Die Behindertensession findet im Nationalratssaal im Bundeshaus in Bern statt und wurde vom Verein Pro Infirmis ins Leben gerufen. Ziel der Behindertensession ist es, die politische Teilhabe für Menschen mit Behinderungen zu stärken – im National- oder Ständerat, aber auch in Parlamenten auf Kantons- oder Gemeindeebene bilden sie eine deutliche Minderheit.

Schweiz ist nicht genug behindertenfreundlich

Die Session soll sichtbar machen, dass es durchaus Menschen mit Behinderungen gibt, die kompetent und gewillt sind, ein politisches Amt wahrzunehmen. Einige der 44 Teilnehmenden haben bereits entsprechende Erfahrung in verschiedenen Exekutiven und Legislativen: Als Nationalrat, als Gemeinderätin oder als Regierungsrat eines Kantons.

Für andere hingegen ist es das erste Mal, dass sie sich politisch engagieren.
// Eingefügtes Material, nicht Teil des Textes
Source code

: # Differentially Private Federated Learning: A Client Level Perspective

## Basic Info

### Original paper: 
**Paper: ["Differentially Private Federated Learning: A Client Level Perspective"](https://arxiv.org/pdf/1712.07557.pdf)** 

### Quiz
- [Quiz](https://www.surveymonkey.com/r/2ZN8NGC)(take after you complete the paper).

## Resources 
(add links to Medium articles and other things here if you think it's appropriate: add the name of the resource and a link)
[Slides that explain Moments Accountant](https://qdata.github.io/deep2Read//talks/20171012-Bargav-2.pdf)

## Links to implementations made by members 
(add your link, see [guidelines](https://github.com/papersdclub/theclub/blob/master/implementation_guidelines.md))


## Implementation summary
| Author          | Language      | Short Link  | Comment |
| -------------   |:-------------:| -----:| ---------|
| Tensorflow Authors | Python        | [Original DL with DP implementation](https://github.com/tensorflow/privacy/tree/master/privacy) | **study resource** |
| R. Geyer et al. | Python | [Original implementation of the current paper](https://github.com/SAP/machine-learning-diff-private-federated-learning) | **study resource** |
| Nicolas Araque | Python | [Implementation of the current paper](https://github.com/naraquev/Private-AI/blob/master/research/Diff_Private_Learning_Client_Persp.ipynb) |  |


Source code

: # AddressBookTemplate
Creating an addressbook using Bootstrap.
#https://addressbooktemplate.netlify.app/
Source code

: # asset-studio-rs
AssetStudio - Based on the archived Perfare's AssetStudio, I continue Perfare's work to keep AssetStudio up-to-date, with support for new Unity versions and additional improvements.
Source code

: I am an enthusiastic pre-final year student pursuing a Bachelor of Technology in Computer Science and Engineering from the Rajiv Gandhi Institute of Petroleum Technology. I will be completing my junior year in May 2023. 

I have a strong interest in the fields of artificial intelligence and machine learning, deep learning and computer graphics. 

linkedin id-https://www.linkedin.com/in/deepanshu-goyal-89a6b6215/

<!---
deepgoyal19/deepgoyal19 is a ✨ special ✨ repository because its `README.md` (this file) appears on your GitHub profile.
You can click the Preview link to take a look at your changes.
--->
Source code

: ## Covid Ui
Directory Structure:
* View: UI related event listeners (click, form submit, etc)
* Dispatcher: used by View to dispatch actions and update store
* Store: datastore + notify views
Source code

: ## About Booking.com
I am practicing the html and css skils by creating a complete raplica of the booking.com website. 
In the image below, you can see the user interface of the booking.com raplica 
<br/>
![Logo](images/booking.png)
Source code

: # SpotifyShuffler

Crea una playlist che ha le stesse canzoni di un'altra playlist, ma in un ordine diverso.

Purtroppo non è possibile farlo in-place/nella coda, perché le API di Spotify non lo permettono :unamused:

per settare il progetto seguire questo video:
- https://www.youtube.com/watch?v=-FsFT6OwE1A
Eine von ihnen ist Anne Hägler aus Winterthur. Der Ernährungsexpertin, die an Multiple Sklerose erkrankt ist, ist es ein grosses Anliegen, dass Menschen mit Behinderungen eine Lebensqualität geniessen können, die jener von Menschen ohne Behinderung in möglichst wenigen Punkten nachsteht. «Wir möchten, dass auch uns alle Möglichkeiten zustehen», sagt sie gegenüber der Today-Redaktion.

Wie Hägler erläutert, sei dies hierzulande bei weitem noch nicht der Fall. Umso wichtiger findet sie, dass nun viele Leute zusammenkommen, die gemeinsam etwas auf der politischen Ebene bewirken wollen.

«Kann bewirken, dass Parlamentarier Vorhaben unterstützen»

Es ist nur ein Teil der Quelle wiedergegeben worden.